Das sächsische Inklusionsprojekt wird über den gesamten Zeitraum von der Professur Allgemeine und Biopsychologie der Technischen Universität Chemnitz wissenschaftlich begleitet. "Wir untersuchen die so angestoßenen Bildungsprozesse in der Praxis und schaffen außerdem eine Plattform für einen inhaltlichen Austausch zwischen den in ganz Sachsen eingesetzten Inklusionsassistenten, deren Trägern, dem Sächsischen Staatsministerium für Kultus und dem wissenschaftlichen Team der TU Chemnitz", erläutert Prof. Dr. Udo Rudolph, Professor für Allgemeine und Biopsychologie. Das Forschungsvorhaben leiste damit einen wichtigen Beitrag zum Qualitätsmanagement des Gesamtprojektes "Inklusionsassistent".

Die Chemnitzer Psychologen werden alle Prozesse des Projektes kontinuierlich analysieren. "Hierbei betrachten wir auch die individuelle Entwicklung der inklusiv lernenden Schüler", sagt Projektleiter Dr. Andreas David. Im Mittelpunkt stehen dabei die sozial-emotionalen Kompetenzen der von der Maßnahme direkt begünstigten Schüler, sowie auch deren Leistungsentwicklung, Lernverhalten und Einstellungen zum Lernen. "Zudem ist die Zufriedenheit aller beteiligten Akteure eine notwendige Bedingung für das Gelingen dieses Vorhabens", ergänzt Projektmitarbeiter Stefan Uhlig. "Um gesicherte Aussagen über alle Prozesse und Entwicklungen im Projektverlauf treffen zu können, werden diese Faktoren mittels quantitativer und qualitativer Verfahren wissenschaftlich erhoben, ausgewertet und anschaulich aufbereitet", versichert Prof. Rudolph.

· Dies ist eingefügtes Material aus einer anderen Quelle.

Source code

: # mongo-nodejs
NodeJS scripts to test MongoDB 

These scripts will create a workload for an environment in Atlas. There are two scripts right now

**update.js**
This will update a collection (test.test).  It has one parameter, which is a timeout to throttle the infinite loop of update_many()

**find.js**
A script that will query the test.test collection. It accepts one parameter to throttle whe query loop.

Die Wissenschaftler wollen während der Projektlaufzeit im engen Kontakt mit den Beteiligten kontinuierliche Verbesserungsprozesse anstoßen. Für den Erfahrungsaustausch sind regelmäßige Fachtage und Arbeitstreffen vorgesehen, um eine möglichst breite und transparente Wissensbasis zu schaffen. Alle Maßnahmen werden zudem an der TU Chemnitz über eine Online-Plattform koordiniert. Diese steht den Akteuren über die gesamte Laufzeit als zentrale Kommunikations- und Informationsplattform zur Verfügung. "Ergebnis unserer wissenschaftlichen Begleitung wird schließlich die Entwicklung eines Kompetenzmodells für Inklusionsassistenten sein", so der Chemnitzer Psychologieprofessor und ergänzt: "Es entsteht somit an der TU Chemnitz ein Kompetenznetzwerk zur Inklusion an sächsischen Schulen."

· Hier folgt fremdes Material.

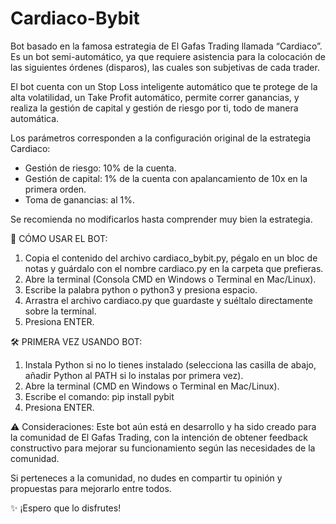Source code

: # Cardiaco-Bybit
 
Bot basado en la famosa estrategia de El Gafas Trading llamada “Cardiaco”.
Es un bot semi-automático, ya que requiere asistencia para la colocación de las siguientes órdenes (disparos), las cuales son subjetivas de cada trader.

El bot cuenta con un Stop Loss inteligente automático que te protege de la alta volatilidad, un Take Profit automático, permite correr ganancias, y realiza la gestión de capital y gestión de riesgo por ti, todo de manera automática.

Los parámetros corresponden a la configuración original de la estrategia Cardiaco:
- Gestión de riesgo: 10% de la cuenta.
- Gestión de capital: 1% de la cuenta con apalancamiento de 10x en la primera orden.
- Toma de ganancias: al 1%.
  
Se recomienda no modificarlos hasta comprender muy bien la estrategia.

🚀 CÓMO USAR EL BOT:
1. Copia el contenido del archivo cardiaco_bybit.py, pégalo en un bloc de notas y guárdalo con el nombre cardiaco.py en la carpeta que prefieras.
2. Abre la terminal (Consola CMD en Windows o Terminal en Mac/Linux).
3. Escribe la palabra python o python3 y presiona espacio.
4. Arrastra el archivo cardiaco.py que guardaste y suéltalo directamente sobre la terminal.
5. Presiona ENTER.

🛠 PRIMERA VEZ USANDO BOT:
1. Instala Python si no lo tienes instalado (selecciona las casilla de abajo, añadir Python al PATH si lo instalas por primera vez).
2. Abre la terminal (CMD en Windows o Terminal en Mac/Linux).
3. Escribe el comando: pip install pybit
4. Presiona ENTER.

⚠️ Consideraciones:
Este bot aún está en desarrollo y ha sido creado para la comunidad de El Gafas Trading, con la intención de obtener feedback constructivo para mejorar su funcionamiento según las necesidades de la comunidad.

Si perteneces a la comunidad, no dudes en compartir tu opinión y propuestas para mejorarlo entre todos.

✨ ¡Espero que lo disfrutes!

Einfließen wird dabei auch die langjährige Forschungs-, Praxis- und Transfererfahrung der Professur in den Bereichen Förderung der emotionalen und sozialen Entwicklung von Kindern, Förderung von Kindern mit verhaltens- und leistungsbedingten Besonderheiten, integrative Lerntherapie sowie schulische Inklusion. Das fünfjährige Forschungsprojekt an der TU Chemnitz wird mit rund 586.000 Euro aus dem Europäischen Sozialfonds und aus Landesmitteln unterstützt.